Interested in lasting wealth? Be generous with currency in need of constant replacement ($1 bill estimated life span is 4.8 years; $100 bill is in use for 17.9 years - according to the US Federal Reserve)

Pursuing happiness will have something to do with coming to terms with parts and wholes and what Eugene Peterson calls the “Great Reversal”.

Sunday, October 07, 2012

Hebrews 1:1-5, 2:5-12

Pentecost +19 - Year B

Hebrews 1:1-5, 2:5-12

The authoress of Hebrews claims a Son is more persuasive than a Prophet. In the end, it turns out not to be the case. Jesus as prophet is still a better image than “son of G*D”. It turns out that G*D does not have an exact clone, reflection, image — even that of Jesus.

There is also an attempt to make Jesus a better messenger than angels. It turns out that people don’t listen, no matter what the supposed pedigree of the messenger.

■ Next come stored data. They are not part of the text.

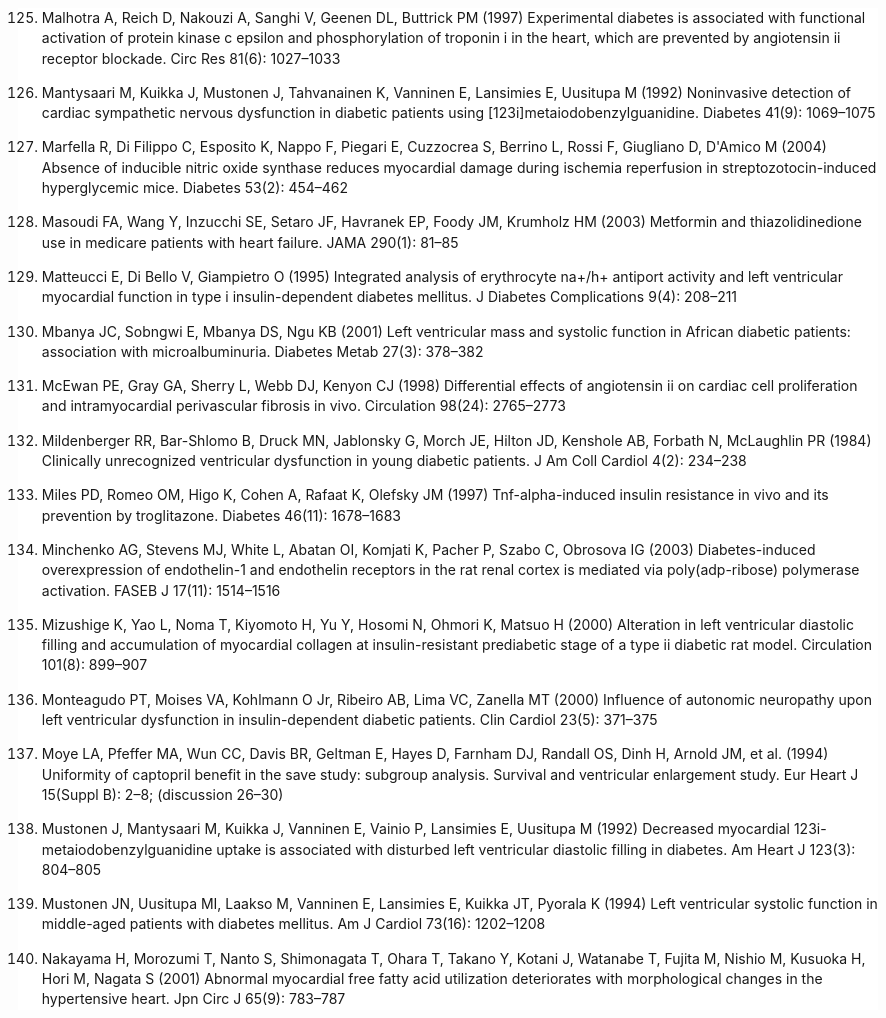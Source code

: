 125. Malhotra A, Reich D, Nakouzi A, Sanghi V, Geenen DL, Buttrick PM (1997) Experimental diabetes is associated with functional activation of protein kinase c epsilon and phosphorylation of troponin i in the heart, which are prevented by angiotensin ii receptor blockade. Circ Res 81(6): 1027–1033

126. Mantysaari M, Kuikka J, Mustonen J, Tahvanainen K, Vanninen E, Lansimies E, Uusitupa M (1992) Noninvasive detection of cardiac sympathetic nervous dysfunction in diabetic patients using [123i]metaiodobenzylguanidine. Diabetes 41(9): 1069–1075

127. Marfella R, Di Filippo C, Esposito K, Nappo F, Piegari E, Cuzzocrea S, Berrino L, Rossi F, Giugliano D, D'Amico M (2004) Absence of inducible nitric oxide synthase reduces myocardial damage during ischemia reperfusion in streptozotocin-induced hyperglycemic mice. Diabetes 53(2): 454–462

128. Masoudi FA, Wang Y, Inzucchi SE, Setaro JF, Havranek EP, Foody JM, Krumholz HM (2003) Metformin and thiazolidinedione use in medicare patients with heart failure. JAMA 290(1): 81–85

129. Matteucci E, Di Bello V, Giampietro O (1995) Integrated analysis of erythrocyte na+/h+ antiport activity and left ventricular myocardial function in type i insulin-dependent diabetes mellitus. J Diabetes Complications 9(4): 208–211

130. Mbanya JC, Sobngwi E, Mbanya DS, Ngu KB (2001) Left ventricular mass and systolic function in African diabetic patients: association with microalbuminuria. Diabetes Metab 27(3): 378–382

131. McEwan PE, Gray GA, Sherry L, Webb DJ, Kenyon CJ (1998) Differential effects of angiotensin ii on cardiac cell proliferation and intramyocardial perivascular fibrosis in vivo. Circulation 98(24): 2765–2773

132. Mildenberger RR, Bar-Shlomo B, Druck MN, Jablonsky G, Morch JE, Hilton JD, Kenshole AB, Forbath N, McLaughlin PR (1984) Clinically unrecognized ventricular dysfunction in young diabetic patients. J Am Coll Cardiol 4(2): 234–238

133. Miles PD, Romeo OM, Higo K, Cohen A, Rafaat K, Olefsky JM (1997) Tnf-alpha-induced insulin resistance in vivo and its prevention by troglitazone. Diabetes 46(11): 1678–1683

134. Minchenko AG, Stevens MJ, White L, Abatan OI, Komjati K, Pacher P, Szabo C, Obrosova IG (2003) Diabetes-induced overexpression of endothelin-1 and endothelin receptors in the rat renal cortex is mediated via poly(adp-ribose) polymerase activation. FASEB J 17(11): 1514–1516

135. Mizushige K, Yao L, Noma T, Kiyomoto H, Yu Y, Hosomi N, Ohmori K, Matsuo H (2000) Alteration in left ventricular diastolic filling and accumulation of myocardial collagen at insulin-resistant prediabetic stage of a type ii diabetic rat model. Circulation 101(8): 899–907

136. Monteagudo PT, Moises VA, Kohlmann O Jr, Ribeiro AB, Lima VC, Zanella MT (2000) Influence of autonomic neuropathy upon left ventricular dysfunction in insulin-dependent diabetic patients. Clin Cardiol 23(5): 371–375

137. Moye LA, Pfeffer MA, Wun CC, Davis BR, Geltman E, Hayes D, Farnham DJ, Randall OS, Dinh H, Arnold JM, et al. (1994) Uniformity of captopril benefit in the save study: subgroup analysis. Survival and ventricular enlargement study. Eur Heart J 15(Suppl B): 2–8; (discussion 26–30)

138. Mustonen J, Mantysaari M, Kuikka J, Vanninen E, Vainio P, Lansimies E, Uusitupa M (1992) Decreased myocardial 123i-metaiodobenzylguanidine uptake is associated with disturbed left ventricular diastolic filling in diabetes. Am Heart J 123(3): 804–805

139. Mustonen JN, Uusitupa MI, Laakso M, Vanninen E, Lansimies E, Kuikka JT, Pyorala K (1994) Left ventricular systolic function in middle-aged patients with diabetes mellitus. Am J Cardiol 73(16): 1202–1208

140. Nakayama H, Morozumi T, Nanto S, Shimonagata T, Ohara T, Takano Y, Kotani J, Watanabe T, Fujita M, Nishio M, Kusuoka H, Hori M, Nagata S (2001) Abnormal myocardial free fatty acid utilization deteriorates with morphological changes in the hypertensive heart. Jpn Circ J 65(9): 783–787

Finally we don’t see the past, present, or future worlds under the control of our better angels. The same goes for Jesus. It has taken more than two centuries, but it is clear that building a theocracy in the midst of a fallible world fails as ever greater claims need to be made connecting rulers with their identified overlord. And, soon or late, the faults of temporal leaders are projected on what is more and more seen as an idol. When this happens both fall and fade.

No amount of scriptural jujitsu of some subjected suffering becoming an atoning action will lift such a limited theory into the realm of eternal truth. Religious spin is no more persuasive than political spin. Eventually you can’t even fool some of the people.

Let’s go back to the deleted first verse of chapter two with a key clarification: Therefore we must pay greater attention to what we have “experienced”, so that we do not drift away from a “deeper wholeness”.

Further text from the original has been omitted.